The rapid spread of COVID-19 is causing deals to break down and firms to cancel attending upcoming conferences (when those conferences haven’t been cancelled altogether, that is), according to industry sources. And that was the case last week, before many states and cities began closing schools and unrolling strict measures on what businesses should remain open in the coming weeks and months.
“We just had a deal die—single-tenant industrial building that a client was under contract to purchase,” says Shlomi Ronen, principal at Dekel Capital, an investment bank focused on capital market advisory and private equity in commercial real estate. “The tenant’s stock declined significantly over the last week and the sponsor got cold feet.”
Several industry conferences have already been cancelled and Marcus & Millichap is considering each event from here on out on a case-by-case basis, according to John Chang, senior vice president and national director of research services with the brokerage firm. “There are many cases where face-to-face meetings are not required and will likely not take place while the spread of the coronavirus is a significant issue,” he says.
ICSC has postponed its RECon 2020 conference, one of the biggest annual events in commercial real estate, to the second half of the year due to COVID-19.
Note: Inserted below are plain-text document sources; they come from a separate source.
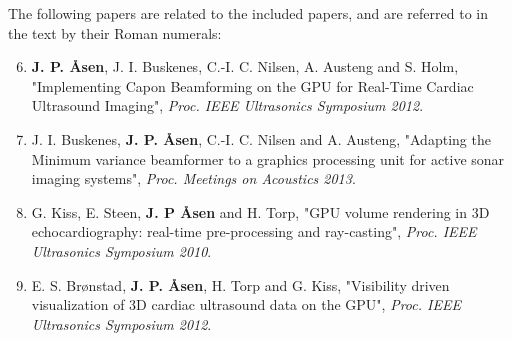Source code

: \documentclass[10pt,b5paper,twoside]{book}
\begin{document}
The following papers are related to the included papers, and are referred to in the text by their Roman numerals: 

\begin{enumerate}[VI]
\setcounter{enumi}{5}
\renewcommand\labelenumi{\bfseries\theenumi}

	\item \textbf{J. P. \AA{}sen}, J. I. Buskenes, C.-I. C. Nilsen, A. Austeng and S. Holm, "Implementing Capon Beamforming on the GPU for Real-Time Cardiac Ultrasound Imaging", {\it Proc. IEEE Ultrasonics Symposium 2012}.

	\item J. I. Buskenes, \textbf{J. P. \AA{}sen}, C.-I. C. Nilsen and A. Austeng, "Adapting the Minimum variance beamformer to a graphics processing unit for active sonar imaging systems", {\it Proc. Meetings on Acoustics 2013}.
	
	\item G. Kiss, E. Steen, \textbf{J. P \AA{}sen} and H. Torp, "GPU volume rendering in 3D echocardiography: real-time pre-processing and ray-casting", {\it Proc. IEEE Ultrasonics Symposium 2010}.


	\item E. S. Br\o{}nstad, \textbf{J. P. \AA{}sen}, H. Torp and G. Kiss, "Visibility driven visualization of 3D cardiac ultrasound data on the GPU", {\it Proc. IEEE Ultrasonics Symposium 2012}.
\end{enumerate}

\newpage\thispagestyle{empty}
\pagestyle{fancy}
%
\tableofcontents

\begin{bibunit}[ieeetr]

\newpage{}
\putbib[bibIntroduction]
\end{bibunit}

\begin{bibunit}[ieeetr]

\newpage{}
\putbib[bibBackground]
\end{bibunit}
\end{document}

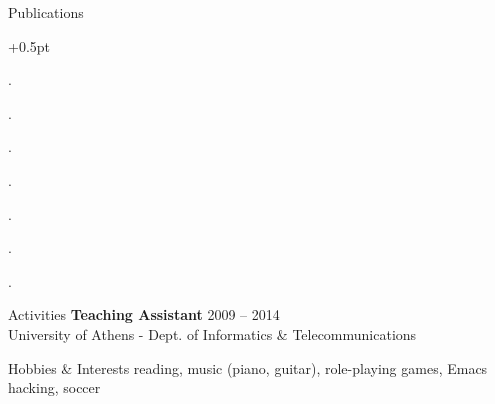 \documentclass{resume}
\begin{document}

\begin{rSection}{Publications}
  \begin{rSubsection}{}{}{}{}
    \itemsep +0.5pt %
  \item {}.
  \item {}.
  \item {}.
  \item {}.
  \item {}.
  \item {}.
  \item {}.
  \end{rSubsection}
\end{rSection}




\begin{rSection}{Activities}
  {\bf Teaching Assistant} \hfill {2009 -- 2014} \\
  University of Athens - Dept. of Informatics \& Telecommunications \\
\end{rSection}

\begin{rSection}{Hobbies \& Interests}
  reading, music (piano, guitar), role-playing games, Emacs hacking, soccer \\
\end{rSection}
\end{document}
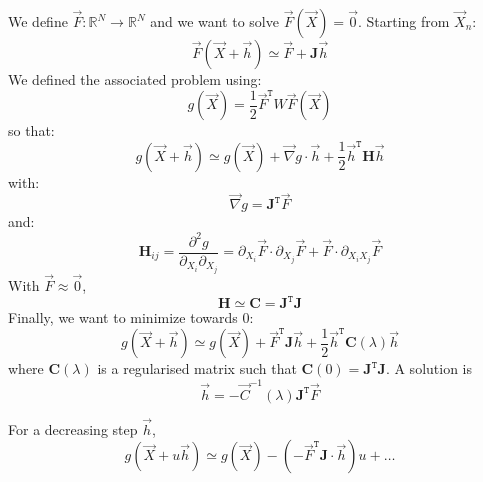 \documentclass[aps,12pt]{revtex4}
\newcommand{\trn}[1]{{#1}^{\mathtt{T}}}
\begin{document}
We define $\vec{F} : \mathbb{R}^N \rightarrow \mathbb{R}^N$ and we want to solve $\vec{F}(\vec{X})=\vec{0}$.
Starting from $\vec{X}_n$:
\begin{equation}
	\vec{F}(\vec{X} + \vec{h}) \simeq \vec{F} + \bm{J} \vec{h}
\end{equation}
We defined the associated problem using:
\begin{equation}
	g(\vec{X}) = \frac{1}{2} \trn{\vec{F}} W \vec{F} (\vec{X}) 
\end{equation}
so that:
\begin{equation}
	g(\vec{X}+\vec{h}) \simeq g(\vec{X}) + \vec{\nabla}g \cdot \vec{h} + \frac{1}{2} \trn{\vec{h}} \bm{H} \vec{h}
\end{equation}
with:
\begin{equation}
	\vec{\nabla}g =  \trn{\bm{J}} \vec{F}
\end{equation}
and:
\begin{equation}
	\bm{H}_{ij} = \dfrac{\partial^2 g}{\partial_{X_i}\partial_{X_j}} = \partial_{X_i} \vec{F} \cdot \partial_{X_j} \vec{F} + \vec{F} \cdot \partial_{X_iX_j} \vec{F}
\end{equation}
With $\vec{F}\approx\vec0$,
\begin{equation}
	\bm{H} \simeq \bm{C}  = \trn{\bm{J}} \bm{J}
\end{equation}
Finally, we want to minimize towards $0$:
\begin{equation}
	g(\vec{X} +\vec{h}) \simeq g(\vec{X}) + \trn{\vec{F}} \bm{J}  \vec{h} + \frac{1}{2} \trn{\vec{h}} \bm{C} (\lambda) \vec{h}
\end{equation}
where $\bm{C}(\lambda)$ is a regularised matrix such that $\bm{C}(0)=\trn{\bm{J}}\bm{J}$.
A solution is
\begin{equation}
	\vec{h} = -\vec{C}^{-1}(\lambda) \trn{\bm{J}} \vec{F}
\end{equation}

For a decreasing step $\vec{h}$, 
\begin{equation}
	g(\vec{X}+u\vec{h}) \simeq g(\vec{X}) - (-\trn{\vec{F}} \bm{J} \cdot \vec{h}) u + \ldots
\end{equation}
\end{document}

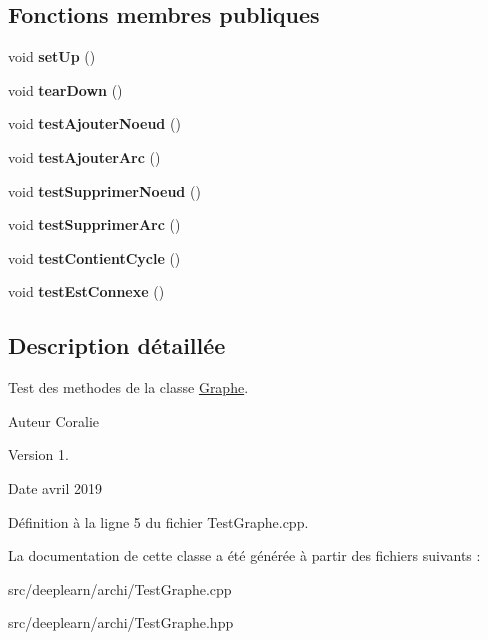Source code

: \subsection*{Fonctions membres publiques}
\begin{DoxyCompactItemize}
\item 
\mbox{\label{class_test_graphe_a45a1f586a78c1620766ff9eadf553d63}} 
void {\bfseries set\+Up} ()
\item 
\mbox{\label{class_test_graphe_a5fc50dc85fdc3620d6e9170cb68b4b6f}} 
void {\bfseries tear\+Down} ()
\item 
\mbox{\label{class_test_graphe_a828faee28311ce705bcf8b5c450ccd09}} 
void {\bfseries test\+Ajouter\+Noeud} ()
\item 
\mbox{\label{class_test_graphe_aeff7e8c6e4bcf503edbb219badd66215}} 
void {\bfseries test\+Ajouter\+Arc} ()
\item 
\mbox{\label{class_test_graphe_af48572064506a5bb25984156d182474e}} 
void {\bfseries test\+Supprimer\+Noeud} ()
\item 
\mbox{\label{class_test_graphe_acec1ab448ef4822fe8071e3f204d8b0b}} 
void {\bfseries test\+Supprimer\+Arc} ()
\item 
\mbox{\label{class_test_graphe_a450232b7d114d0adef2bc0859e74b3dd}} 
void {\bfseries test\+Contient\+Cycle} ()
\item 
\mbox{\label{class_test_graphe_ab45b4ccf11e1f28e94365694323c48f0}} 
void {\bfseries test\+Est\+Connexe} ()
\end{DoxyCompactItemize}


\subsection{Description détaillée}
Test des methodes de la classe \hyperlink{class_graphe}{Graphe}. 

\begin{DoxyAuthor}{Auteur}
Coralie 
\end{DoxyAuthor}
\begin{DoxyVersion}{Version}
1. 
\end{DoxyVersion}
\begin{DoxyDate}{Date}
avril 2019 
\end{DoxyDate}


Définition à la ligne 5 du fichier Test\+Graphe.\+cpp.



La documentation de cette classe a été générée à partir des fichiers suivants \+:\begin{DoxyCompactItemize}
\item 
src/deeplearn/archi/Test\+Graphe.\+cpp\item 
src/deeplearn/archi/Test\+Graphe.\+hpp\end{DoxyCompactItemize}
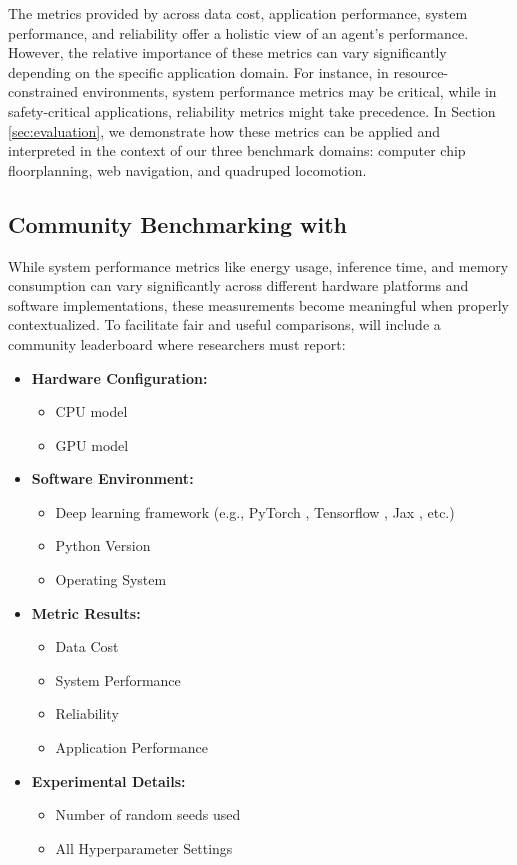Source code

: The metrics provided by \method across data cost, application performance, system performance, and reliability offer a holistic view of an agent's performance.
However, the relative importance of these metrics can vary significantly depending on the specific application domain.
For instance, in resource-constrained environments, system performance metrics may be critical, while in safety-critical applications, reliability metrics might take precedence.
In Section \ref{sec:evaluation}, we demonstrate how these metrics can be applied and interpreted in the context of our three benchmark domains: computer chip floorplanning, web navigation, and quadruped locomotion.
\subsection{Community Benchmarking with \method}
\label{ssec:community_benchmarking}
While system performance metrics like energy usage, inference time, and memory consumption can vary significantly across different hardware platforms and software implementations, these measurements become meaningful when properly contextualized. To facilitate fair and useful comparisons, \method will include a community leaderboard where researchers must report:

\begin{itemize}
\item \textbf{Hardware Configuration:}
\begin{itemize}
\item CPU model
\item GPU model
\end{itemize}

\item \textbf{Software Environment:}
\begin{itemize}
\item Deep learning framework (e.g., PyTorch \citep{paszke2019pytorch}, Tensorflow \citep{abadi2016tensorflow}, Jax \citep{jax2018github}, etc.)
\item Python Version
\item Operating System
\end{itemize}

\item \textbf{Metric Results:}
\begin{itemize}
\item Data Cost
\item System Performance
\item Reliability
\item Application Performance
\end{itemize}

\item \textbf{Experimental Details:}
\begin{itemize}
\item Number of random seeds used
\item All Hyperparameter Settings
\end{itemize}

\end{itemize}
Commercial real estate services firm Avison Young is also avoiding non-essential business travel “unless it is absolutely business critical”. The company announced it will postpone near-term internal meetings and attendance of outside conferences, including Urban Land Institute’s spring meeting in May 2020. Company employees are still meeting face-to-face, but are using video conferencing whenever possible and the firm is supporting its personnel with options to work from home. (On Monday, Avison Young asked its employees to work from home and only come into the office if it was absolutely necessary).
Dekel Capital is limiting business travel to essential trips, but has decided to not “cancel face-to-face meetings,” according to Ronen.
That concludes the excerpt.